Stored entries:

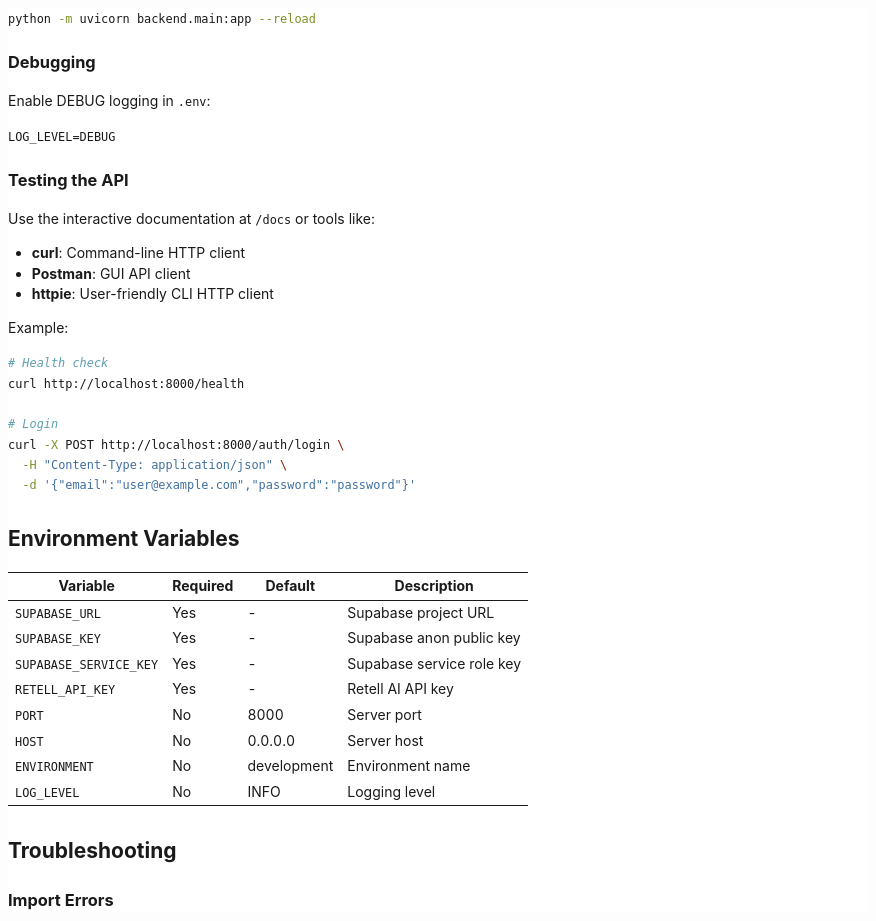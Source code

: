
 ```bash
python -m uvicorn backend.main:app --reload
```

### Debugging

Enable DEBUG logging in `.env`:

```env
LOG_LEVEL=DEBUG
```

### Testing the API

Use the interactive documentation at `/docs` or tools like:

- **curl**: Command-line HTTP client
- **Postman**: GUI API client
- **httpie**: User-friendly CLI HTTP client

Example:
```bash
# Health check
curl http://localhost:8000/health

# Login
curl -X POST http://localhost:8000/auth/login \
  -H "Content-Type: application/json" \
  -d '{"email":"user@example.com","password":"password"}'
```

## Environment Variables

| Variable | Required | Default | Description |
|----------|----------|---------|-------------|
| `SUPABASE_URL` | Yes | - | Supabase project URL |
| `SUPABASE_KEY` | Yes | - | Supabase anon public key |
| `SUPABASE_SERVICE_KEY` | Yes | - | Supabase service role key |
| `RETELL_API_KEY` | Yes | - | Retell AI API key |
| `PORT` | No | 8000 | Server port |
| `HOST` | No | 0.0.0.0 | Server host |
| `ENVIRONMENT` | No | development | Environment name |
| `LOG_LEVEL` | No | INFO | Logging level |

## Troubleshooting

### Import Errors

Aim of the exercise: Look at each line above and note whether it holds the word "Environment". Report how many do, as the number only.

Exercise result: 2